[Opening RECORDS PROVIDED section]
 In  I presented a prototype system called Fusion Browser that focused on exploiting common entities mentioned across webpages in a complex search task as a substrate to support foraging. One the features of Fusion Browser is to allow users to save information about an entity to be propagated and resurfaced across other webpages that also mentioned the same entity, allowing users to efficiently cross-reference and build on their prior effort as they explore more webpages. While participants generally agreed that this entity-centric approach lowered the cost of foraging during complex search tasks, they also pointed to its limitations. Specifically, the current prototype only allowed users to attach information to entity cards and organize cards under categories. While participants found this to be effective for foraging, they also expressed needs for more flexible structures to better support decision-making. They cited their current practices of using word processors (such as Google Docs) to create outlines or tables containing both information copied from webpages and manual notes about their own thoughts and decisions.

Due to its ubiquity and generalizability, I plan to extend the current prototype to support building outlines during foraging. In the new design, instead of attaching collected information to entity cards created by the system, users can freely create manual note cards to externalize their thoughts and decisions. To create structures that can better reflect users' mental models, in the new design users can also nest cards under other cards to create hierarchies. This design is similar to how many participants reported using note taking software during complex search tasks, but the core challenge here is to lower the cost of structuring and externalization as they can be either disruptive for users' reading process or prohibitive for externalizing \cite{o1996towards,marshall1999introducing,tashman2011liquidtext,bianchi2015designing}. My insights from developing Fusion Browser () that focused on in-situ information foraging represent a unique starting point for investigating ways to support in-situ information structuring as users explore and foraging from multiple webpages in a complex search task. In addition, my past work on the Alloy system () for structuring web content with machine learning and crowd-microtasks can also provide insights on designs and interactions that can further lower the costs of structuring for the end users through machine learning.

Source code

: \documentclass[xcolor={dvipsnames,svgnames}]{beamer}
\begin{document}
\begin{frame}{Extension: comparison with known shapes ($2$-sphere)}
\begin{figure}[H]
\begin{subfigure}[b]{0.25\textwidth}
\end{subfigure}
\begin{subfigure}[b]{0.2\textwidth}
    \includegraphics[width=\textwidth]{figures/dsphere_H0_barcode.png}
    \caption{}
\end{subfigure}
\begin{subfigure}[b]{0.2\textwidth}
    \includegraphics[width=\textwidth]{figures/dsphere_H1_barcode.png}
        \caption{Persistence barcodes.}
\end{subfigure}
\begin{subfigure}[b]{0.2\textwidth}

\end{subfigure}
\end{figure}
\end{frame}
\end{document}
[Closing RECORDS PROVIDED section]
[Opening RECORDS PROVIDED section]
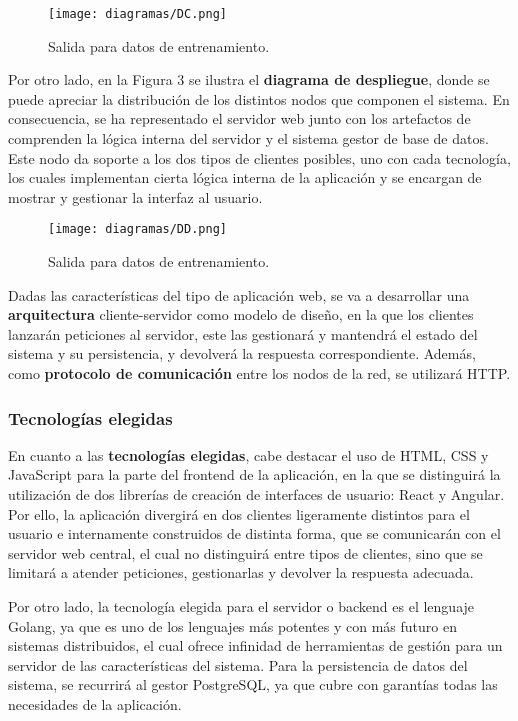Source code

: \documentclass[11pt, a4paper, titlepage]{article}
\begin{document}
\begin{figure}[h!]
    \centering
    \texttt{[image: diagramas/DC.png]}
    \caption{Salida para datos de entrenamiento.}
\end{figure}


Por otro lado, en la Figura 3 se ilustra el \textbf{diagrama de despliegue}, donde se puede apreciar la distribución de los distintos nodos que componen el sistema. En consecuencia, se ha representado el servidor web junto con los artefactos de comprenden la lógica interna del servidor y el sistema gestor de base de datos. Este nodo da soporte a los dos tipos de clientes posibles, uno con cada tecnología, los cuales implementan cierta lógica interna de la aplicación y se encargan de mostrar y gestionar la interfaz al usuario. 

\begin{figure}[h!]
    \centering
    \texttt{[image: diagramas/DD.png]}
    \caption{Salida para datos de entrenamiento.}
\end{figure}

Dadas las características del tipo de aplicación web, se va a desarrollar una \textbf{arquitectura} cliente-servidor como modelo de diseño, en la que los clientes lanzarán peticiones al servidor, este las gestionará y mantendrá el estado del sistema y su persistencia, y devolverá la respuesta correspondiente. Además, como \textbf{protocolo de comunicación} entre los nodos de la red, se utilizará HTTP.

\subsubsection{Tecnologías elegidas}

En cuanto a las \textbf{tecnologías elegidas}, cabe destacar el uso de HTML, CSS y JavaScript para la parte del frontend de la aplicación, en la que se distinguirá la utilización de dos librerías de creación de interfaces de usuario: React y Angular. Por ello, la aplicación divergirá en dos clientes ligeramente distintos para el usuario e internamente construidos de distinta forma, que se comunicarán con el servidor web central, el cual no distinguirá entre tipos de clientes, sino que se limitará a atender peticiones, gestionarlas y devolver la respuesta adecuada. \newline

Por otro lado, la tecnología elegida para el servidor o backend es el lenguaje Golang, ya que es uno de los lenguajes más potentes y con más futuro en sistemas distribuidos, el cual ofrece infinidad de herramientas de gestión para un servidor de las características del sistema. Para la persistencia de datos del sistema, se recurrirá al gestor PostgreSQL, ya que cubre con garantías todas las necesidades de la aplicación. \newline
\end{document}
[Closing RECORDS PROVIDED section]
◆ **ASSIGNMENT**
Look over the listing above and copy each line that contains "otro".

◆ **SOLUTION FOR THIS EXERCISE**
Por otro lado, en la Figura 3 se ilustra el \textbf{diagrama de despliegue}, donde se puede apreciar la distribución de los distintos nodos que componen el sistema. En consecuencia, se ha representado el servidor web junto con los artefactos de comprenden la lógica interna del servidor y el sistema gestor de base de datos. Este nodo da soporte a los dos tipos de clientes posibles, uno con cada tecnología, los cuales implementan cierta lógica interna de la aplicación y se encargan de mostrar y gestionar la interfaz al usuario. 
Por otro lado, la tecnología elegida para el servidor o backend es el lenguaje Golang, ya que es uno de los lenguajes más potentes y con más futuro en sistemas distribuidos, el cual ofrece infinidad de herramientas de gestión para un servidor de las características del sistema. Para la persistencia de datos del sistema, se recurrirá al gestor PostgreSQL, ya que cubre con garantías todas las necesidades de la aplicación. \newline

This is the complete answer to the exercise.